Without the PBS server running, running qstat on a node would give that error.
Mike
ps ax | grep pbs returns
6990 ? Ssl 0:00 /opt/pbs/sbin/pbs_comm
7578 ? Ssl 0:00 /opt/pbs/sbin/pbs_mom
7590 ? Ssl 0:00 /opt/pbs/sbin/pbs_sched
7731 ? Ss 0:00 /opt/pbs/sbin/pbs_ds_monitor monitor
7743 ? Ss 0:00 /usr/lib/postgresql/12/bin/postgres -D /var/spool/pbs/datastore -p 15007
7764 ? Ss 0:00 postgres: postgres pbs_datastore 110.76.77.137(59854) idle
7765 ? Ssl 0:00 /opt/pbs/sbin/pbs_server.bin
10387 pts/0 S+ 0:00 grep --color=auto pbs
pbs server is running, and It can be checked by /etc/init.d/pbs status return
pbs_server is pid 7765
pbs_mom is pid 7578
pbs_sched is pid 7590
pbs_comm is 6990
Good.

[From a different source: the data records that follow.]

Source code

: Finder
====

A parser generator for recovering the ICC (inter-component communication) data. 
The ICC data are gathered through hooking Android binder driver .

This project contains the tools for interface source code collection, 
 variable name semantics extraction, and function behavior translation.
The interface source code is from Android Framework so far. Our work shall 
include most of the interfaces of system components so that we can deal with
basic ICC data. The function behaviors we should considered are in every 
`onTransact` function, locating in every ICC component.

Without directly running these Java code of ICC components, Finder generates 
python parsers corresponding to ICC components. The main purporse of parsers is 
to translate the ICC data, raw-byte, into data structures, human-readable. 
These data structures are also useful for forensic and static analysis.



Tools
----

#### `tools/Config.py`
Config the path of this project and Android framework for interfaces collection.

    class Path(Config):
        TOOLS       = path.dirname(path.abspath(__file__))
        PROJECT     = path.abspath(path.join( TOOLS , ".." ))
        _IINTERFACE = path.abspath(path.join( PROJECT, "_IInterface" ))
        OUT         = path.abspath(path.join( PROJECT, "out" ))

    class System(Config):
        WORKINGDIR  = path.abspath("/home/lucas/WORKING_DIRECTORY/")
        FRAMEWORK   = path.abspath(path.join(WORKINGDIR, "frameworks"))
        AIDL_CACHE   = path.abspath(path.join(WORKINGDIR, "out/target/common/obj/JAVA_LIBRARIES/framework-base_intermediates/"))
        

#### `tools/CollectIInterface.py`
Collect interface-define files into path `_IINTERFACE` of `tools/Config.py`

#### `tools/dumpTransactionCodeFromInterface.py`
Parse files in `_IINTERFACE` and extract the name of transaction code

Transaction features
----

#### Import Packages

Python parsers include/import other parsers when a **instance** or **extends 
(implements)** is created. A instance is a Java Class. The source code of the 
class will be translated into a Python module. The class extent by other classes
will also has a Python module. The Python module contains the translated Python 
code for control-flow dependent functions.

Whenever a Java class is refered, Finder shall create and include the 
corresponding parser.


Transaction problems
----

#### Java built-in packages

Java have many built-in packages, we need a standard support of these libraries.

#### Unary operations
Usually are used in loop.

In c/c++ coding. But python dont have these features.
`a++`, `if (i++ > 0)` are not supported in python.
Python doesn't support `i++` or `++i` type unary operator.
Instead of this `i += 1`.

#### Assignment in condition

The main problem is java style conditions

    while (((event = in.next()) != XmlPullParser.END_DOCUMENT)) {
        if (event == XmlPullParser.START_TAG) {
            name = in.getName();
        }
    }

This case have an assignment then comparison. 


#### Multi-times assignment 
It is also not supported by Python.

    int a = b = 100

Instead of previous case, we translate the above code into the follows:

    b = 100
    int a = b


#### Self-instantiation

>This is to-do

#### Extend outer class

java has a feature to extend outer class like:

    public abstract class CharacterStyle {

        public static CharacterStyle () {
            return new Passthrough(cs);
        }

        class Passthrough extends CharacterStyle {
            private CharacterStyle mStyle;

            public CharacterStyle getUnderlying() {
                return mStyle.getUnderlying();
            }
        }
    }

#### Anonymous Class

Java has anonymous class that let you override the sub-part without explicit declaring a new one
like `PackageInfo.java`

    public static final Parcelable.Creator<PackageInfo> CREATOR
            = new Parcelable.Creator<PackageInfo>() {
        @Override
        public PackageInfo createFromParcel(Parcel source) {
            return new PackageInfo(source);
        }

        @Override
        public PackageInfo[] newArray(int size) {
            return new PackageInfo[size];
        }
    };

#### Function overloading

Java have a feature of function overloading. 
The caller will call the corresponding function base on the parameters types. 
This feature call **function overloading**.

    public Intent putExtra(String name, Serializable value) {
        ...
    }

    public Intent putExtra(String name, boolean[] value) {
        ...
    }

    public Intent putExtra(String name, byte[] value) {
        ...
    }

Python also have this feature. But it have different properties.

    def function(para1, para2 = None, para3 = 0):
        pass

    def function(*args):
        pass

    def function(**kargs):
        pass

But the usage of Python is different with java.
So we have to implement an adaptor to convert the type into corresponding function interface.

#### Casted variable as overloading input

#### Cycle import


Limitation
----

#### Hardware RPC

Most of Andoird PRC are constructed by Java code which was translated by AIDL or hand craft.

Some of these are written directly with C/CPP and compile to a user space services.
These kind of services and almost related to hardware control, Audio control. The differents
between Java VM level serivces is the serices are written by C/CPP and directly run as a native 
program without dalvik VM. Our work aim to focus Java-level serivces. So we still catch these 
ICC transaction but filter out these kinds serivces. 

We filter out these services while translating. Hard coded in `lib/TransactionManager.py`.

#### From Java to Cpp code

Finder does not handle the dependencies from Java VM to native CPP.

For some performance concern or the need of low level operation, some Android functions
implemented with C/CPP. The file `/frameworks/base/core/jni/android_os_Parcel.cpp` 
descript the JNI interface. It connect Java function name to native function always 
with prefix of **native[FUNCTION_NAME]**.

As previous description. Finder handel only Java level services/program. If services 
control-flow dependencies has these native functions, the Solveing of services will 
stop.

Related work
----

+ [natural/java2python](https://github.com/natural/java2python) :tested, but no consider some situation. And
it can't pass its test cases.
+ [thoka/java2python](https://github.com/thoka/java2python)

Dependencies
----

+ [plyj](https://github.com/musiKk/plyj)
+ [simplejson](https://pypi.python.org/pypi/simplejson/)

Next check if you have a firewall running which could be blocking those ports.
return value of iptables -S is
-P INPUT ACCEPT
-P FORWARD ACCEPT
-P OUTPUT ACCEPT
-A INPUT -p tcp -m tcp --dport 15001 -j ACCEPT
-A INPUT -p tcp -m tcp --dport 15002 -j ACCEPT
-A INPUT -p tcp -m tcp --dport 15003 -j ACCEPT
-A INPUT -p tcp -m tcp --dport 15004 -j ACCEPT
-A INPUT -p tcp -m tcp --dport 15005 -j ACCEPT
-A INPUT -p tcp -m tcp --dport 15006 -j ACCEPT
-A INPUT -p tcp -m tcp --dport 15007 -j ACCEPT
-A INPUT -p tcp -m tcp --dport 15008 -j ACCEPT
-A INPUT -p tcp -m tcp --dport 15009 -j ACCEPT
-A INPUT -p tcp -m tcp --dport 17001 -j ACCEPT
so port is all opened btw 15001~9, 17001
return value of ufw status is
Status: inactive
So firewall is shutted down
-
PBS_EXEC=/opt/pbs
PBS_SERVER=songyi719-ThinkPad-X1-Extreme-2nd
PBS_START_SERVER=1
PBS_START_SCHED=1
PBS_START_COMM=1
PBS_START_MOM=1
PBS_HOME=/var/spool/pbs
PBS_CORE_LIMIT=unlimited
PBS_SCP=/usr/bin/scp
-
127.0.0.1 localhost
110.76.77.137 songyi719-ThinkPad-X1-Extreme-2nd pbs
#127.0.1.1 songyi719
# The following lines are desirable for IPv6 capable hosts
::1 ip6-localhost ip6-loopback
fe00::0 ip6-localnet
ff00::0 ip6-mcastprefix
ff02::1 ip6-allnodes
ff02::2 ip6-allrouters
-
aliases: pbs
address length: 4 bytes
address: 110.76.77.137 (2303544430 dec) name: songyi719-ThinkPad-X1-Extreme-2nd
-
ping is checked to be stable, and since client and server is located at same pc, so I think communication may not be the problem
-
My IP address is manually set, so I believe it is static IP.
-
Trying 110.76.77.137…
telnet: Unable to connect to remote host: Connection refused
First test if pbs_iff is working.
source ./etc/pbs.conf
$PBS_EXEC/sbin/pbs_iff -t $PBS_SERVER 15001
If it doesn’t work, one of the reasons is that after “make install” you did not change the mode of $PBS_EXEC/sbin/pbs_iff to 04755. Failure to set the setuid bit on that binary means that the default “resvport” authentication will not work, given that the pbs_iff binary called by the client will not be able to grab a reserved port to vouch for the client connection.
Another problem that may occur is that there is another daemon that grabs all reserved ports – we’ve seen things like the NIS client do that unless there is some kind of caching of username/UID mappngi, to give just one example. But there again, you should be able to see if pbs_iff works.